■ **Activity**: Return only those lines of the listing that hold the word "disponibili".

■ **Source information**:
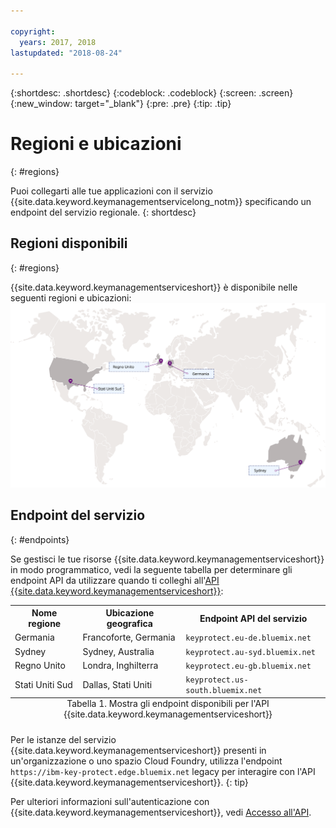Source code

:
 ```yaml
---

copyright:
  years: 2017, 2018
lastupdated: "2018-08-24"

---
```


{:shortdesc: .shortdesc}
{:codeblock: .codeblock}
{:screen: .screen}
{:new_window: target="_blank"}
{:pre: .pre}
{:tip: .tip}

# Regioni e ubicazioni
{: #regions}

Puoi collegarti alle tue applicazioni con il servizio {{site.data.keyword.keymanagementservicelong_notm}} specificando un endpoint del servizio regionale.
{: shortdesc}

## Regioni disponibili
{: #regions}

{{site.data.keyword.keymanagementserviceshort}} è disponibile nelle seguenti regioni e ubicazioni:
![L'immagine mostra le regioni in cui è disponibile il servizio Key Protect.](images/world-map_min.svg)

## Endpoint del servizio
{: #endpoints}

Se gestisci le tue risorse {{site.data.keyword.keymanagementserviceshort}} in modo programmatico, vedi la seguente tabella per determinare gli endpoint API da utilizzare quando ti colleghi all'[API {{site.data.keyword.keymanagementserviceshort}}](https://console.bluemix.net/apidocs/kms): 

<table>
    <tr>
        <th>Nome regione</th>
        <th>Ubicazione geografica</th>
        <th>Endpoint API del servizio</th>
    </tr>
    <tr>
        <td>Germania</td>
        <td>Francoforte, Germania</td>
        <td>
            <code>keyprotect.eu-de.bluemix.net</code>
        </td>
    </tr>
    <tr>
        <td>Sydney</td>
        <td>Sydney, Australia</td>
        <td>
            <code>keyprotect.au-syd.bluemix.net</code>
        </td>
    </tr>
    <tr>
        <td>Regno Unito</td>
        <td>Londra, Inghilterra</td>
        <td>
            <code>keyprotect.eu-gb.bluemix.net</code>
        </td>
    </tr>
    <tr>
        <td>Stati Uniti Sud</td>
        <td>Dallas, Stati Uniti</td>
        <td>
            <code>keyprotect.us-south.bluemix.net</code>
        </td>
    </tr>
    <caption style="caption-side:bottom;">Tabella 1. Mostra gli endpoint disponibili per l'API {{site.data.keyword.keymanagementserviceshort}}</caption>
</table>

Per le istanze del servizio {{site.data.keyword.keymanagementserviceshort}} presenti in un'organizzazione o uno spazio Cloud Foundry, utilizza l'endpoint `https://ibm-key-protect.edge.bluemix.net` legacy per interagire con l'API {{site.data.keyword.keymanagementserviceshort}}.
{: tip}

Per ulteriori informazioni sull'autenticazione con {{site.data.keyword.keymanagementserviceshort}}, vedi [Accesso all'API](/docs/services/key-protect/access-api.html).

■ **Reply**:
## Regioni disponibili
    <caption style="caption-side:bottom;">Tabella 1. Mostra gli endpoint disponibili per l'API {{site.data.keyword.keymanagementserviceshort}}</caption>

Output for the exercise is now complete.